The notes required payments of $233.00 each month. The only witness before the referee was the bankrupt himself, whose credibility was not questioned. There was no conflicting testimony. Morasco testified that he stopped making regular payments on the notes sometime in July or August of 1954; that he had made no payments after that date; that one Joseph Panak, the president and agent of both companies, came to see him between August and December four or five times; that Panak wanted payments whenever he came; that Morasco told him that he couldn't make any, that he had no money, that business was bad, that he was not able to pay, that he had nothing in the bank and no bank account, and that he owed people money. Morasco also testified that Panak told him 2 or 3 times during these visits that he was going to pull out the machines conditionally sold. Morasco further stated that he was out of business before he filed his bankruptcy petition on January 20, 1955, and he thought he "closed up" in the month of December.

Ordinarily, when a referee in bankruptcy has made findings of fact based on conflicting evidence and the referee has actually heard the witnesses, great weight is attached to his conclusions, and they will not be disturbed unless "clearly erroneous." 11 U.S.C.A. following section 53, General Order 47. See In re Lozito, 2 Cir., 1940, 113 F.2d 764; In re Wilshire Professional Bldg., D.C.S.D.N.Y. 1951, 98 F. Supp. 204. But where credibility of witnesses is not involved and the facts are undisputed, the District Judge and the Court of Appeals can more freely draw differing inferences from the undisputed facts.

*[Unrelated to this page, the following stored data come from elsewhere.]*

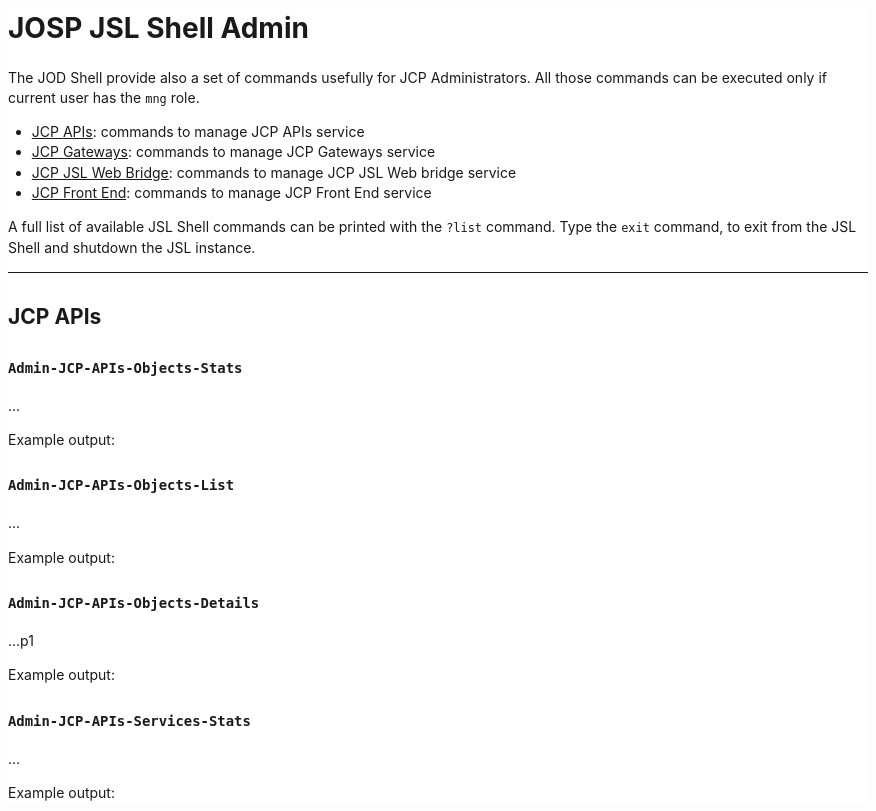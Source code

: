 # JOSP JSL Shell Admin

The JOD Shell provide also a set of commands usefully for JCP Administrators.
All those commands can be executed only if current user has the ```mng``` role.

* [JCP APIs](#jcp-apis): commands to manage JCP APIs service
* [JCP Gateways](#jcp-gateways): commands to manage JCP Gateways service
* [JCP JSL Web Bridge](#jcp-jsl-web-bridge): commands to manage JCP JSL Web bridge service
* [JCP Front End](#jcp-front-end): commands to manage JCP Front End service

A full list of available JSL Shell commands can be printed with the ```?list``` command.
Type the ```exit``` command, to exit from the JSL Shell and shutdown the JSL instance.

---

## JCP APIs

### ```Admin-JCP-APIs-Objects-Stats```

...


Example output:

```

```

### ```Admin-JCP-APIs-Objects-List```

...


Example output:

```

```

### ```Admin-JCP-APIs-Objects-Details```

...p1


Example output:

```

```

### ```Admin-JCP-APIs-Services-Stats```

...

Example output:

```

```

In re Gurinsky, D.C.S.D.N.Y. 1951, 105 F. Supp. 42, affirmed 2 Cir., 1952, 196 F.2d 296; In re Sandow, 2 Cir., 1945, 151 F.2d 807; In re Hedgeside Distillery Corp., D.C.N.D.Cal. 1952, 123 F. Supp. 933; In re Eichhold, D.C.S.D.N.Y. 1939, 27 F. Supp. 284. We agree with the District Judge that under the circumstances presented here appellants had reasonable cause to believe that Morasco was insolvent on December 27, 1954.

Affirmed.


Summaries of

In re Morasco

United States Court of Appeals, Second Circuit
May 7, 1956
233 F.2d 11 (2d Cir. 1956)
Case details for

In re Morasco

Case Details

Full title:Matter of Michael MORASCO, Bankrupt. I. Louis Kottler, Trustee-Appellee…

Court:United States Court of Appeals, Second Circuit

Date published: May 7, 1956

Citations

233 F.2d 11 (2d Cir. 1956)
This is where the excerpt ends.